- Aim of the task: From top to bottom, write out the listing exactly and skip every picture.

————

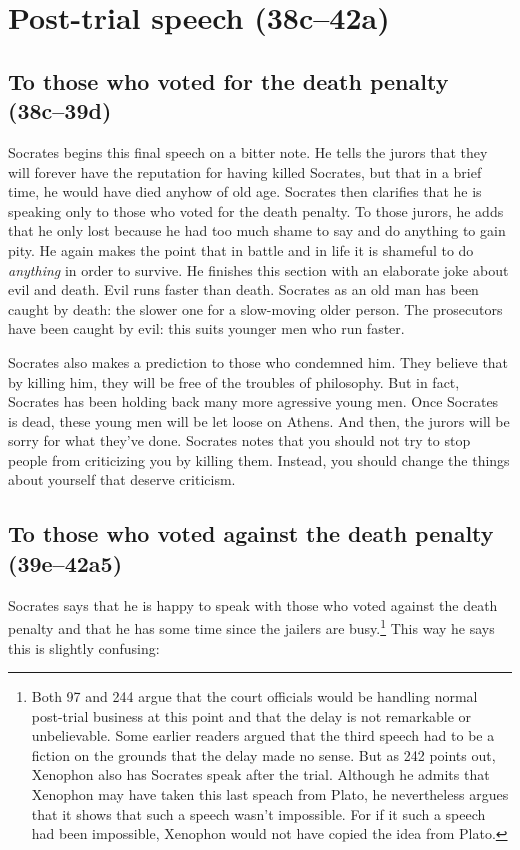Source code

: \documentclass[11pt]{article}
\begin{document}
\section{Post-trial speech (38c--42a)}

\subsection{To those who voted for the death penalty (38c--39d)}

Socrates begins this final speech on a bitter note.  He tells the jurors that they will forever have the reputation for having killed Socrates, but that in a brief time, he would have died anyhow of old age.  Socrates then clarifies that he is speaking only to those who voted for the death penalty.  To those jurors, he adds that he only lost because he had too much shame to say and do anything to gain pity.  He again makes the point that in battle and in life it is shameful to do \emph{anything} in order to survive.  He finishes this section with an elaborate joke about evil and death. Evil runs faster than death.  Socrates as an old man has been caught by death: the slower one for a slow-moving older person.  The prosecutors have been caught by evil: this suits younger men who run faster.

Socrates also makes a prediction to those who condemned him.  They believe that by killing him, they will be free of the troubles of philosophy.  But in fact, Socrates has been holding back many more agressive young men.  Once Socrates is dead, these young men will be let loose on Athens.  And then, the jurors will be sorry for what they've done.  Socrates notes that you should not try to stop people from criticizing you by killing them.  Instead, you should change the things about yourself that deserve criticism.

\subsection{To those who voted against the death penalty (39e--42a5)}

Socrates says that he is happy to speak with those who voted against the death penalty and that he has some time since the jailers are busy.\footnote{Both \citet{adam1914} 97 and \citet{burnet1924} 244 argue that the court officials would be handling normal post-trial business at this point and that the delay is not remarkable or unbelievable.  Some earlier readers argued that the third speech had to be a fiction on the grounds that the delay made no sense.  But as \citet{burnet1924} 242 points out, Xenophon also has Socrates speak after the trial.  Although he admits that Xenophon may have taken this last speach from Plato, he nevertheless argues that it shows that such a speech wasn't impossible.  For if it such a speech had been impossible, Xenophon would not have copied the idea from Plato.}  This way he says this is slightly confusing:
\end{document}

————

- Worked solution:
Source code

: \documentclass[11pt]{article}
\begin{document}
\section{Post-trial speech (38c--42a)}

\subsection{To those who voted for the death penalty (38c--39d)}

Socrates begins this final speech on a bitter note.  He tells the jurors that they will forever have the reputation for having killed Socrates, but that in a brief time, he would have died anyhow of old age.  Socrates then clarifies that he is speaking only to those who voted for the death penalty.  To those jurors, he adds that he only lost because he had too much shame to say and do anything to gain pity.  He again makes the point that in battle and in life it is shameful to do \emph{anything} in order to survive.  He finishes this section with an elaborate joke about evil and death. Evil runs faster than death.  Socrates as an old man has been caught by death: the slower one for a slow-moving older person.  The prosecutors have been caught by evil: this suits younger men who run faster.

Socrates also makes a prediction to those who condemned him.  They believe that by killing him, they will be free of the troubles of philosophy.  But in fact, Socrates has been holding back many more agressive young men.  Once Socrates is dead, these young men will be let loose on Athens.  And then, the jurors will be sorry for what they've done.  Socrates notes that you should not try to stop people from criticizing you by killing them.  Instead, you should change the things about yourself that deserve criticism.

\subsection{To those who voted against the death penalty (39e--42a5)}

Socrates says that he is happy to speak with those who voted against the death penalty and that he has some time since the jailers are busy.\footnote{Both \citet{adam1914} 97 and \citet{burnet1924} 244 argue that the court officials would be handling normal post-trial business at this point and that the delay is not remarkable or unbelievable.  Some earlier readers argued that the third speech had to be a fiction on the grounds that the delay made no sense.  But as \citet{burnet1924} 242 points out, Xenophon also has Socrates speak after the trial.  Although he admits that Xenophon may have taken this last speach from Plato, he nevertheless argues that it shows that such a speech wasn't impossible.  For if it such a speech had been impossible, Xenophon would not have copied the idea from Plato.}  This way he says this is slightly confusing:
\end{document}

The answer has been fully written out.